In his plays and his solo performance work, (a differentiation that Taylor Mac himself has recently decided to reject, calling all his work “plays”), Taylor never plays the part of men or women so much as he plays with his audience’s insecurities (and pleasures) — about their own gender identification, sexuality and disguises — by revealing his own (or those of the character that is “Taylor Mac.”) It’s sometimes discomforting, but “comfort” is one of the things Taylor Mac has made it his life’s work to challenge:
If you express yourself really for who you are, it can make people really uncomfortable, which can be risky. You risk annihilation – literally, as physical violence, as well as emotionally as shame and rejection. And of course there’s the fear that if I say something truthful onstage no one will want to book me. Talking about the boyfriend who stuck crystal meth up my ass while I was sleeping is probably not going to get me booked at Lincoln Center! But that’s the role of the artist (or artists I admire). I have to choose to do that or not - not because I just want to say shocking things – and believe me I have no illusions that I am in the least ‘avant garde’ in that way — but because I believe that is what a play needs at that particular juncture in order to do what I want it to do which is, yes, push those boundaries that try to keep us all comfortable. …While also being very entertaining!

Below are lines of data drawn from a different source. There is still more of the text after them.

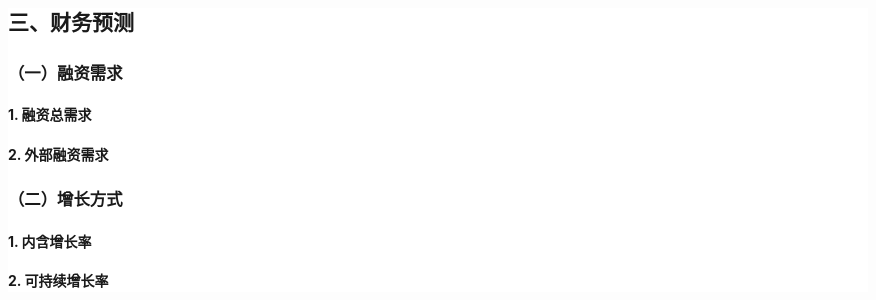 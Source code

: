 
## 三、财务预测
### （一）融资需求
#### 1. 融资总需求


#### 2. 外部融资需求



### （二）增长方式
#### 1. 内含增长率


#### 2. 可持续增长率

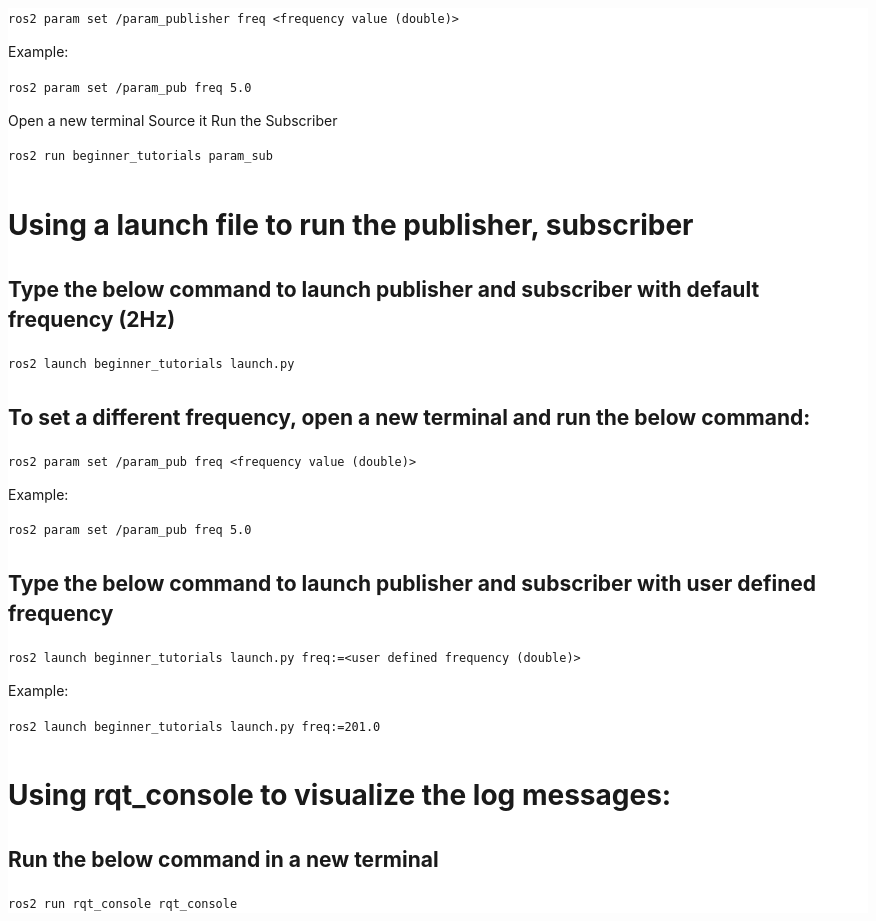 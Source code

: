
 ```
ros2 param set /param_publisher freq <frequency value (double)>
```
Example:
```
ros2 param set /param_pub freq 5.0
```
    
Open a new terminal
Source it
Run the Subscriber

```
ros2 run beginner_tutorials param_sub
```
# Using a launch file to run the publisher, subscriber

## Type the below command to launch publisher and subscriber with default frequency (2Hz)

```
ros2 launch beginner_tutorials launch.py
```

## To set a different frequency, open a new terminal and run the below command:

```
ros2 param set /param_pub freq <frequency value (double)>
```

Example:
```
ros2 param set /param_pub freq 5.0
```
## Type the below command to launch publisher and subscriber with user defined frequency

```
ros2 launch beginner_tutorials launch.py freq:=<user defined frequency (double)>
```

Example:
```
ros2 launch beginner_tutorials launch.py freq:=201.0
```

# Using rqt_console to visualize the log messages:

## Run the below command in a new terminal

```
ros2 run rqt_console rqt_console
```
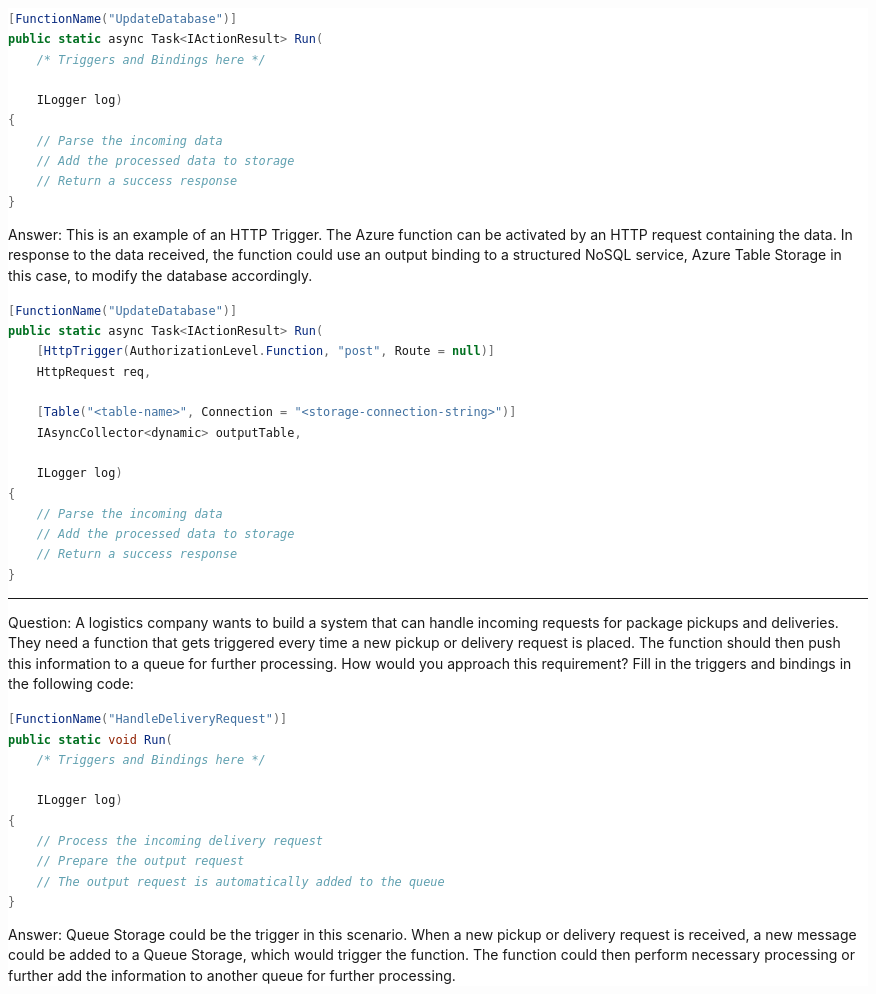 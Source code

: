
 ```cs
[FunctionName("UpdateDatabase")]
public static async Task<IActionResult> Run(
    /* Triggers and Bindings here */

    ILogger log)
{
    // Parse the incoming data
    // Add the processed data to storage
    // Return a success response
}
```

Answer: This is an example of an HTTP Trigger. The Azure function can be activated by an HTTP request containing the data. In response to the data received, the function could use an output binding to a structured NoSQL service, Azure Table Storage in this case, to modify the database accordingly.

```cs
[FunctionName("UpdateDatabase")]
public static async Task<IActionResult> Run(
    [HttpTrigger(AuthorizationLevel.Function, "post", Route = null)]
    HttpRequest req,

    [Table("<table-name>", Connection = "<storage-connection-string>")]
    IAsyncCollector<dynamic> outputTable,

    ILogger log)
{
    // Parse the incoming data
    // Add the processed data to storage
    // Return a success response
}
```

---

Question: A logistics company wants to build a system that can handle incoming requests for package pickups and deliveries. They need a function that gets triggered every time a new pickup or delivery request is placed. The function should then push this information to a queue for further processing. How would you approach this requirement? Fill in the triggers and bindings in the following code:

```cs
[FunctionName("HandleDeliveryRequest")]
public static void Run(
    /* Triggers and Bindings here */

    ILogger log)
{
    // Process the incoming delivery request
    // Prepare the output request
    // The output request is automatically added to the queue
}
```

Answer: Queue Storage could be the trigger in this scenario. When a new pickup or delivery request is received, a new message could be added to a Queue Storage, which would trigger the function. The function could then perform necessary processing or further add the information to another queue for further processing.
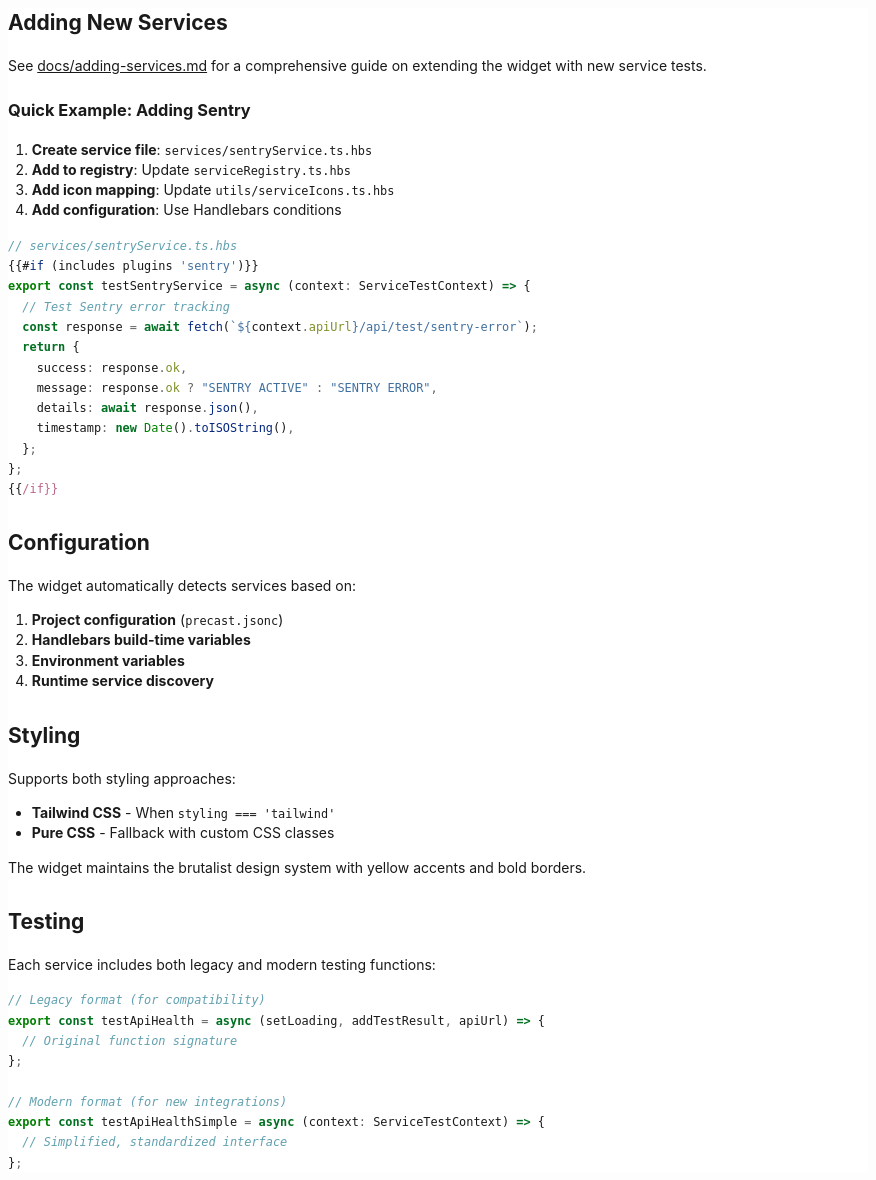 ## Adding New Services

See [docs/adding-services.md](./docs/adding-services.md) for a comprehensive guide on extending the widget with new service tests.

### Quick Example: Adding Sentry

1. **Create service file**: `services/sentryService.ts.hbs`
2. **Add to registry**: Update `serviceRegistry.ts.hbs`
3. **Add icon mapping**: Update `utils/serviceIcons.ts.hbs`
4. **Add configuration**: Use Handlebars conditions

```typescript
// services/sentryService.ts.hbs
{{#if (includes plugins 'sentry')}}
export const testSentryService = async (context: ServiceTestContext) => {
  // Test Sentry error tracking
  const response = await fetch(`${context.apiUrl}/api/test/sentry-error`);
  return {
    success: response.ok,
    message: response.ok ? "SENTRY ACTIVE" : "SENTRY ERROR",
    details: await response.json(),
    timestamp: new Date().toISOString(),
  };
};
{{/if}}
```

## Configuration

The widget automatically detects services based on:

1. **Project configuration** (`precast.jsonc`)
2. **Handlebars build-time variables**
3. **Environment variables**
4. **Runtime service discovery**

## Styling

Supports both styling approaches:

- **Tailwind CSS** - When `styling === 'tailwind'`
- **Pure CSS** - Fallback with custom CSS classes

The widget maintains the brutalist design system with yellow accents and bold borders.

## Testing

Each service includes both legacy and modern testing functions:

```typescript
// Legacy format (for compatibility)
export const testApiHealth = async (setLoading, addTestResult, apiUrl) => {
  // Original function signature
};

// Modern format (for new integrations)
export const testApiHealthSimple = async (context: ServiceTestContext) => {
  // Simplified, standardized interface
};
```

Including Taylor Mac in a volume about resisting censorship, makes sense. His work often contains graphic descriptions of gay sex, told as personal stories in his solo work. There is usually nudity: in his apocalyptic high-jinx musical about the imminent “revitalisation” (real estate euphemism for obliteration) of Coney Island, Red Tide Blooming (or R.T.B, which premiered at PS122 in 2006) everyone gets naked at one point or another. All of his work challenges conventional norms of gender: Taylor’s fantasmagorical characters largely identify both as masculine and feminine (the hero of R.T.B. is a hermaphrodite sea creature) and even his more “conventional” heroes, like the central character in his yet-to-be-produced play Blue Grotto, struggle with issues of gender identification. And Taylor’s main political bête noire – already alluded to in this piece: “the homogenisation of culture,” (or “dwindling down to same”) is often represented in his work by the evils of the religious and political right. So, rich subject matter for any hungry arbiter of culture and taste.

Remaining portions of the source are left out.